Joseph Stiglitz: Globalization and its Discontents.
So why is this book important? It is important primarily because of its author. Joseph Stiglitz not only won the Nobel Prize for economics in 2001. He is also one of the leading intellectuals and policy makers of US and International financial elites. If you look at his CV, which can be Googled on the net, you can see his deep connections to networks of global power. The two most prominent positions he held were the chairman of the Council of Economic Advisers from 1995 to 1997, a cabinet level position in the Clinton Government and Senior Vice President and chief economist of the World Bank.
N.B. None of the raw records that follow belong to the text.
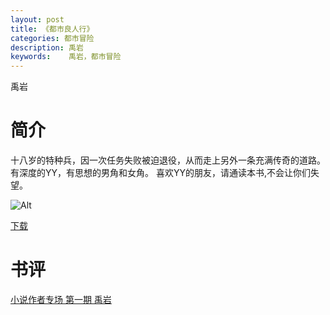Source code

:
 ```yaml
---
layout: post
title: 《都市良人行》
categories: 都市冒险
description: 禹岩
keywords:    禹岩，都市冒险
---
```


禹岩

# 简介

十八岁的特种兵，因一次任务失败被迫退役，从而走上另外一条充满传奇的道路。 有深度的YY，有思想的男角和女角。 喜欢YY的朋友，请通读本书,不会让你们失望。


![Alt](https://i.loli.net/2021/08/20/JyQDgHTmzcIkblf.jpg)


[下载](http://1drv.stdfirm.com/t/s!Ahe6GgMZeEojg3TERRm2DioGmw2B)
# 书评
[小说作者专场 第一期 禹岩](https://yybooks0.github.io//wiki/2021-08-20-%E5%B0%8F%E8%AF%B4%E4%BD%9C%E8%80%85%E4%B8%93%E5%9C%BA%20%E7%AC%AC%E4%B8%80%E6%9C%9F%20%E7%A6%B9%E5%B2%A9/)

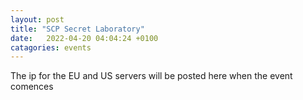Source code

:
 ```yaml
---
layout: post
title: "SCP Secret Laboratory"
date:   2022-04-20 04:04:24 +0100
catagories: events
---
```


The ip for the EU and US servers will be posted here when the event comences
The story in this book is a familiar one. It is about the economic catastrophe created by the policies used by international economic institutions during the 1990s. The agenda at the time was set by the International monetary fund, an organisation then dominated by neoliberals who wanted to replace state intervention with unhindered, minimally regulated markets. The book outlines the now well known story of the consequences of that policy.
During the 1990s, two international institutions dominated the global (dis) order. One was the International Monetary Fund (IMF); the other was the World Bank. Stiglitz worked for, and was an advocate of the policy strategies of the World Bank. These two institutions had very different attitudes to the management of the international economy.
‘Globalisation and its Discontents' is essentially a polemic against the IMF, the organisation whose policy strategies were dominant through the 1990s. The book outlines the case against the IMF and puts forward a different way of managing regional and international capitalist crises.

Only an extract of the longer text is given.